Of those considered Baby Boomers, 41% did not have so much as a Last Will and Testament. Unfortunately, those intestate parties failed to protect their assets and significantly provide for their loved ones. On the other hand, if you are among those who took the reasonable steps to create an estate plan, let us look at how often should you change its terms.
In my opinion, your estate plan should be reviewed at least every five (5) years; more often if any of the following events were to occur:
Laws change. Under our current laws, you may transfer slightly more than $5 million tax-free during life or at death. Those same laws are subject to change given political majorities at the time.
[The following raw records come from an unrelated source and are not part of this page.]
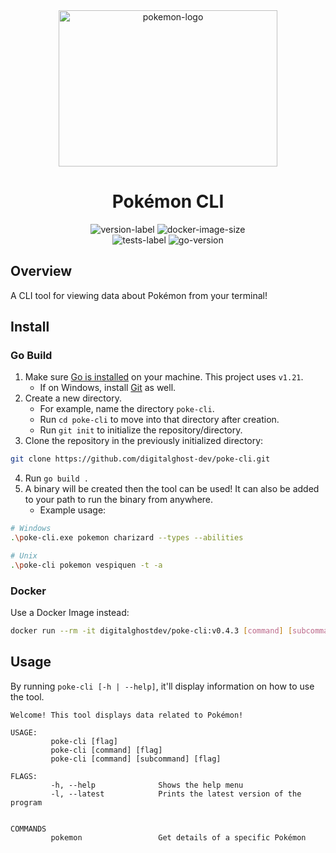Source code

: <div align="center">
    <img height="250" width="350" src="https://cdn.simpleicons.org/pokemon/FFCC00" alt="pokemon-logo"/>
    <h1>Pokémon CLI</h1>
    <img src="https://img.shields.io/github/v/release/digitalghost-dev/poke-cli?style=flat-square&logo=git&logoColor=FFCC00&label=Release%20Version&labelColor=EEE&color=FFCC00" alt="version-label">
    <img src="https://img.shields.io/docker/image-size/digitalghostdev/poke-cli/v0.2.0?arch=arm64&style=flat-square&logo=docker&logoColor=FFCC00&labelColor=EEE&color=FFCC00" alt="docker-image-size">
</div>

<div align="center">
    <img src="https://img.shields.io/github/actions/workflow/status/digitalghost-dev/poke-cli/go_test.yml?style=flat-square&logo=go&logoColor=00ADD8&label=Tests&labelColor=EEE&color=00ADD8" alt="tests-label">
    <img src="https://img.shields.io/github/go-mod/go-version/digitalghost-dev/poke-cli?style=flat-square&logo=Go&labelColor=EEE&color=00ADD8" alt="go-version">
</div>

## Overview
A CLI tool for viewing data about Pokémon from your terminal!

## Install

### Go Build
1. Make sure [Go is installed](https://go.dev/dl/) on your machine. This project uses `v1.21`.
   * If on Windows, install [Git](https://git-scm.com/download/win) as well.
2. Create a new directory. 
   * For example, name the directory `poke-cli`. 
   * Run `cd poke-cli` to move into that directory after creation.
   * Run `git init` to initialize the repository/directory.
3. Clone the repository in the previously initialized directory: 
```bash
git clone https://github.com/digitalghost-dev/poke-cli.git
```
4. Run `go build .`
5. A binary will be created then the tool can be used! It can also be added to your path to run the binary from anywhere.
   * Example usage:
```bash
# Windows
.\poke-cli.exe pokemon charizard --types --abilities

# Unix
.\poke-cli pokemon vespiquen -t -a
```

### Docker
Use a Docker Image instead:
```bash
docker run --rm -it digitalghostdev/poke-cli:v0.4.3 [command] [subcommand] [flag]
```

## Usage
By running `poke-cli [-h | --help]`, it'll display information on how to use the tool. 
```
Welcome! This tool displays data related to Pokémon!
      
USAGE:
         poke-cli [flag]
         poke-cli [command] [flag]
         poke-cli [command] [subcommand] [flag]
      
FLAGS:
         -h, --help              Shows the help menu
         -l, --latest            Prints the latest version of the program

        
COMMANDS
         pokemon                 Get details of a specific Pokémon

```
It is well known that the estate tax exemption is under annual scrutiny so even the most well intended estate plans could require revision if the laws change. For the vast majority of Americans, a $5 million estate is not reality, but events such as inheritances of farms, businesses or significant estates can cause the threat to arise when you least expect it.
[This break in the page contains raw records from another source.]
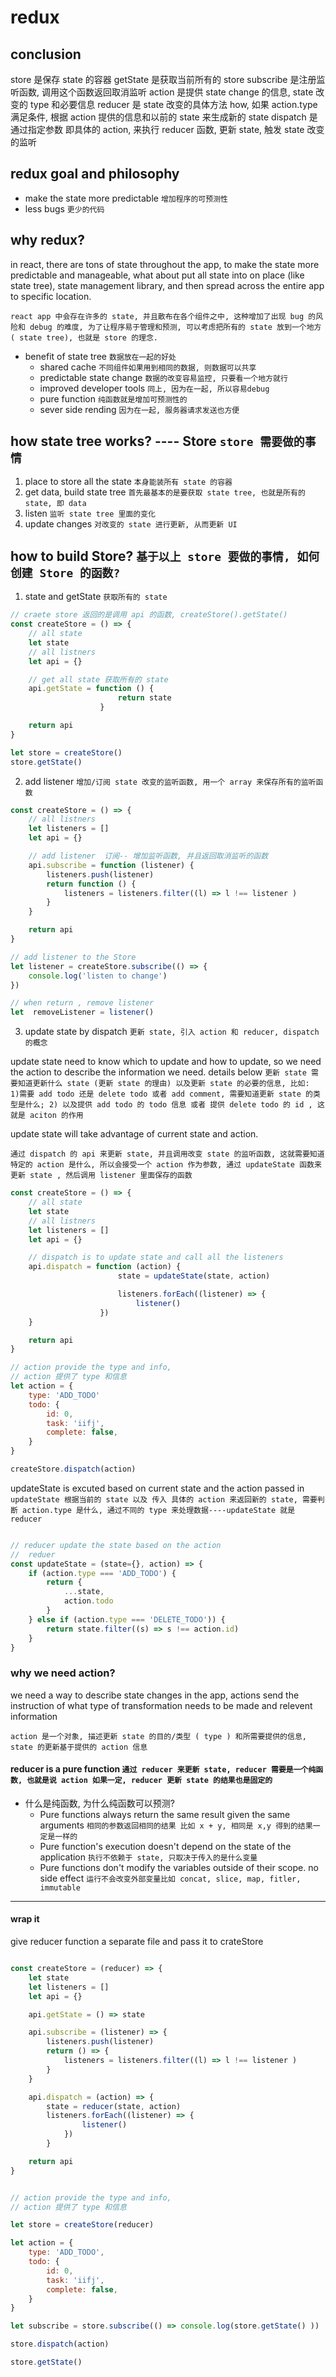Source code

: # redux  

## conclusion
store 是保存 state 的容器
getState 是获取当前所有的 store
subscribe 是注册监听函数, 调用这个函数返回取消监听
action 是提供 state change 的信息, state 改变的 type 和必要信息
reducer 是 state 改变的具体方法 how, 如果 action.type 满足条件,  根据 action 提供的信息和以前的 state 来生成新的 state
dispatch 是通过指定参数 即具体的 action, 来执行 reducer 函数, 更新 state, 触发 state 改变的监听

## redux goal and philosophy
- make the state more predictable `增加程序的可预测性`
- less bugs `更少的代码`

## why redux?
in react, there are tons of state throughout the app, to make the state more predictable and manageable, what about put all state into on place (like state tree), state management library, and then spread across the entire app to specific location.

`react app 中会存在许多的 state, 并且散布在各个组件之中, 这种增加了出现 bug 的风险和 debug 的难度, 为了让程序易于管理和预测, 可以考虑把所有的 state 放到一个地方( state tree), 也就是 store 的理念.`

- benefit of state tree  `数据放在一起的好处`
    - shared cache  `不同组件如果用到相同的数据, 则数据可以共享`
    - predictable state change `数据的改变容易监控, 只要看一个地方就行`
    - improved developer tools  `同上, 因为在一起, 所以容易debug`
    - pure function `纯函数就是增加可预测性的`
    - sever side rending `因为在一起, 服务器请求发送也方便`

## how state tree works? ---- Store `store 需要做的事情`
1. place to store all the state  `本身能装所有 state 的容器`
2. get data, build state tree `首先最基本的是要获取 state tree, 也就是所有的 state, 即 data`
3. listen  `监听 state tree 里面的变化`
4. update changes  `对改变的 state 进行更新, 从而更新 UI`

## how to build Store?  `基于以上 store 要做的事情, 如何创建 Store 的函数? `

1. state and getState `获取所有的 state `

```js
// craete store 返回的是调用 api 的函数, createStore().getState()
const createStore = () => {
    // all state
    let state
    // all listners
    let api = {}

    // get all state 获取所有的 state
    api.getState = function () {
                        return state                            
                    }

    return api
}

let store = createStore()
store.getState()

```

2. add listener `增加/订阅 state 改变的监听函数, 用一个 array 来保存所有的监听函数`

```js
const createStore = () => {
    // all listners
    let listeners = []
    let api = {}

    // add listener  订阅-- 增加监听函数, 并且返回取消监听的函数
    api.subscribe = function (listener) {
        listeners.push(listener)
        return function () {
            listeners = listeners.filter((l) => l !== listener )
        }
    }

    return api
}

// add listener to the Store
let listener = createStore.subscribe(() => {
    console.log('listen to change')
})

// when return , remove listener
let  removeListener = listener()

```

3. update state by dispatch `更新 state, 引入 action 和 reducer, dispatch 的概念`

update state need to know which to update and how to update, so we need the action to describe the information we need. details below
`更新 state 需要知道更新什么 state (更新 state 的理由) 以及更新 state 的必要的信息, 比如:  1)需要 add todo 还是 delete todo 或者 add comment, 需要知道更新 state 的类型是什么; 2) 以及提供 add todo 的 todo 信息 或者 提供 delete todo 的 id , 这就是 aciton 的作用`

update state will take advantage of current state and action.

`通过 dispatch 的 api 来更新 state, 并且调用改变 state 的监听函数, 这就需要知道特定的 action 是什么, 所以会接受一个 action 作为参数, 通过 updateState 函数来更新 state , 然后调用 listener 里面保存的函数 `

```js
const createStore = () => {
    // all state
    let state
    // all listners
    let listeners = []
    let api = {}

    // dispatch is to update state and call all the listeners
    api.dispatch = function (action) {
                        state = updateState(state, action)

                        listeners.forEach((listener) => {
                            listener()
                    })
    }

    return api
}

// action provide the type and info,
// action 提供了 type 和信息
let action = {
    type: 'ADD_TODO'
    todo: {
        id: 0,
        task: 'iifj',
        complete: false,
    }
}

createStore.dispatch(action)

```
updateState is excuted based on current state and the action passed in
`updateState 根据当前的 state 以及 传入 具体的 action 来返回新的 state, 需要判断 action.type 是什么, 通过不同的 type 来处理数据----updateState 就是 reducer `

```js

// reducer update the state based on the action
//  reduer
const updateState = (state={}, action) => {
    if (action.type === 'ADD_TODO') {
        return {
            ...state,
            action.todo
        }
    } else if (action.type === 'DELETE_TODO')) {
        return state.filter((s) => s !== action.id)
    }
}

```

### why we need action?
we need a way to describe state changes in the app, actions send the instruction of what type of transformation needs to be made and relevent information

`action 是一个对象, 描述更新 state 的目的/类型 ( type ) 和所需要提供的信息, state 的更新基于提供的 action 信息`

#### reducer is a pure function  `通过 reducer 来更新 state, reducer 需要是一个纯函数, 也就是说 action 如果一定, reducer 更新 state 的结果也是固定的 `

- 什么是纯函数, 为什么纯函数可以预测?
    - Pure functions always return the same result given the same arguments `相同的参数返回相同的结果 比如 x + y, 相同是 x,y 得到的结果一定是一样的`
    - Pure function's execution doesn't depend on the state of the application `执行不依赖于 state, 只取决于传入的是什么变量`
    - Pure functions don't modify the variables outside of their scope. no side effect `运行不会改变外部变量比如 concat, slice, map, fitler, immutable`

----

#### wrap it
give reducer function a separate file and pass it to crateStore

```js

const createStore = (reducer) => {
    let state
    let listeners = []
    let api = {}

    api.getState = () => state                            

    api.subscribe = (listener) => {
        listeners.push(listener)
        return () => {
            listeners = listeners.filter((l) => l !== listener )
        }
    }

    api.dispatch = (action) => {
        state = reducer(state, action)
        listeners.forEach((listener) => {
                listener()
            })
        }

    return api
}


// action provide the type and info,
// action 提供了 type 和信息

let store = createStore(reducer)

let action = {
    type: 'ADD_TODO',
    todo: {
        id: 0,
        task: 'iifj',
        complete: false,
    }
}

let subscribe = store.subscribe(() => console.log(store.getState() ))

store.dispatch(action)

store.getState()

```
Financial issues. Like most other factors in our lives, our financial stability could change in an instant. The loss of employment or health affects many with estate plans and requires an immediate adjustment to distributions. Wars, recessions, technological advances, and bad press can all quickly change the value of our investment portfolios and the effectiveness of any estate plan created under the assumption its funding is concrete. Strategies such as revocable trusts, special needs trusts, and installment sales to family members or to trusts create an income stream for the person making the transfer, but even with such measures in place, any change in income or financial wealth could require a change in how these strategic estate-planning documents carry out your intentions.
Relationships. If you marry, divorce, separate, or annul, you should immediately revise your estate plan so that only those you want to receive your assets will in fact do so. Why allow your documents to remain unchanged when by doing so you may be leaving the remaining assets from a divorce to the nasty rascal who made you divide it in the first place? When revising your documents as a result of a relationship change, make certain to address not only your estate planning documents but also your non-probate transfers such as beneficiary designations on retirement assets, life insurance, savings bonds, as well as bank accounts, brokerage accounts and real estate.
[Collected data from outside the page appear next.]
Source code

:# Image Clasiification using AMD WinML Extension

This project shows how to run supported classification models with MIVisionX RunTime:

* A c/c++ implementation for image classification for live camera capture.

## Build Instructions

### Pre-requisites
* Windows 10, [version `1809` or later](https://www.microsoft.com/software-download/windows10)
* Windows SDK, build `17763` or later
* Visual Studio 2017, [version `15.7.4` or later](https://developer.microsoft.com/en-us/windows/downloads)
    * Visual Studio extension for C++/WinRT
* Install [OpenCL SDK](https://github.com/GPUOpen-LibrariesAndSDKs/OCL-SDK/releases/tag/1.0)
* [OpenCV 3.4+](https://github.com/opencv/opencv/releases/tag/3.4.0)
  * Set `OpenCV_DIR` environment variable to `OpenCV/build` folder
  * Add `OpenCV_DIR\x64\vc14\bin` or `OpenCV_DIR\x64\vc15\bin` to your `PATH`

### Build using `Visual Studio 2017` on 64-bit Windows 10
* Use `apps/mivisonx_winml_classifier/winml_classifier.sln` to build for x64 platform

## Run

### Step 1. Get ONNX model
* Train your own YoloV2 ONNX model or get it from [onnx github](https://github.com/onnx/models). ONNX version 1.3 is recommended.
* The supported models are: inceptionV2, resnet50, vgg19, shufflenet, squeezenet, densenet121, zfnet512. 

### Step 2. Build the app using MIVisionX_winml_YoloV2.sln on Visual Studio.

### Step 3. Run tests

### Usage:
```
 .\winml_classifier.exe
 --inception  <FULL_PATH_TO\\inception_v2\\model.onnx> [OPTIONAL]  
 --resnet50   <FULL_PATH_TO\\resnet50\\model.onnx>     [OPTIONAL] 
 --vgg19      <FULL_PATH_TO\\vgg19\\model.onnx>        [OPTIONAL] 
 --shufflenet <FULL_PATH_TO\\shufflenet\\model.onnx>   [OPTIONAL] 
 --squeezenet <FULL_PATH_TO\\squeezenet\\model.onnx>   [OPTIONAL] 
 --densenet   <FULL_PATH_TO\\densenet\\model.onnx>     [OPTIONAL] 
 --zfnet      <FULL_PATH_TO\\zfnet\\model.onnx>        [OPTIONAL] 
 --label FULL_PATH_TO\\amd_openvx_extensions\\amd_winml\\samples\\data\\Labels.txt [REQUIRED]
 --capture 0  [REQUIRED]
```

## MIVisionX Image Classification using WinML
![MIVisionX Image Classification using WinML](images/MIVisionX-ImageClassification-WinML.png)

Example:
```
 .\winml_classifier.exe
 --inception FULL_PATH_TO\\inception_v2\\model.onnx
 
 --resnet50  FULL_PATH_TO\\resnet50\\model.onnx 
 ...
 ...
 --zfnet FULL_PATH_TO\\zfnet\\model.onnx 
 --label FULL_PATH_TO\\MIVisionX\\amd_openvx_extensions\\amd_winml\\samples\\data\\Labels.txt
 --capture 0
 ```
Having children or adopting. For many parents, this event triggers their desire to begin an estate plan in the first place. If you fail or refuse to create an estate plan, the state’s intestacy laws will direct and control your assets rather than pursuant to your actual wishes. When possible, suggest a guardian for your children in your estate plan. It does not guarantee that the court will adhere to your wishes when determining the best interests of your children, but the chances a court will recognize your wishes certainly improve.
Death of a loved one or a beneficiary. This one is simple. Most clients include their loved ones such as a spouse and children as beneficiaries in an estate plan. It makes sense that their death would require a significant change to any estate-planning package.
Grandchildren born or adopted. If you want to make certain that your grandchildren receive some of your estate, you should specifically list them in your documents as the intestacy laws may allow for their exclusion altogether. Perhaps more importantly is that your estate plan addresses this new family member if his or her parents die before you.
Good fortune. Perhaps your personally owned business just landed a big, new account or you are expecting a huge financial success such as a sale or initial public offering of that business. If so, you should think about ensuring your loved ones receive the benefit of that upside potential. What if you hit the lottery and your take exceeds $5 million…any estate plan in place should receive your immediate attention.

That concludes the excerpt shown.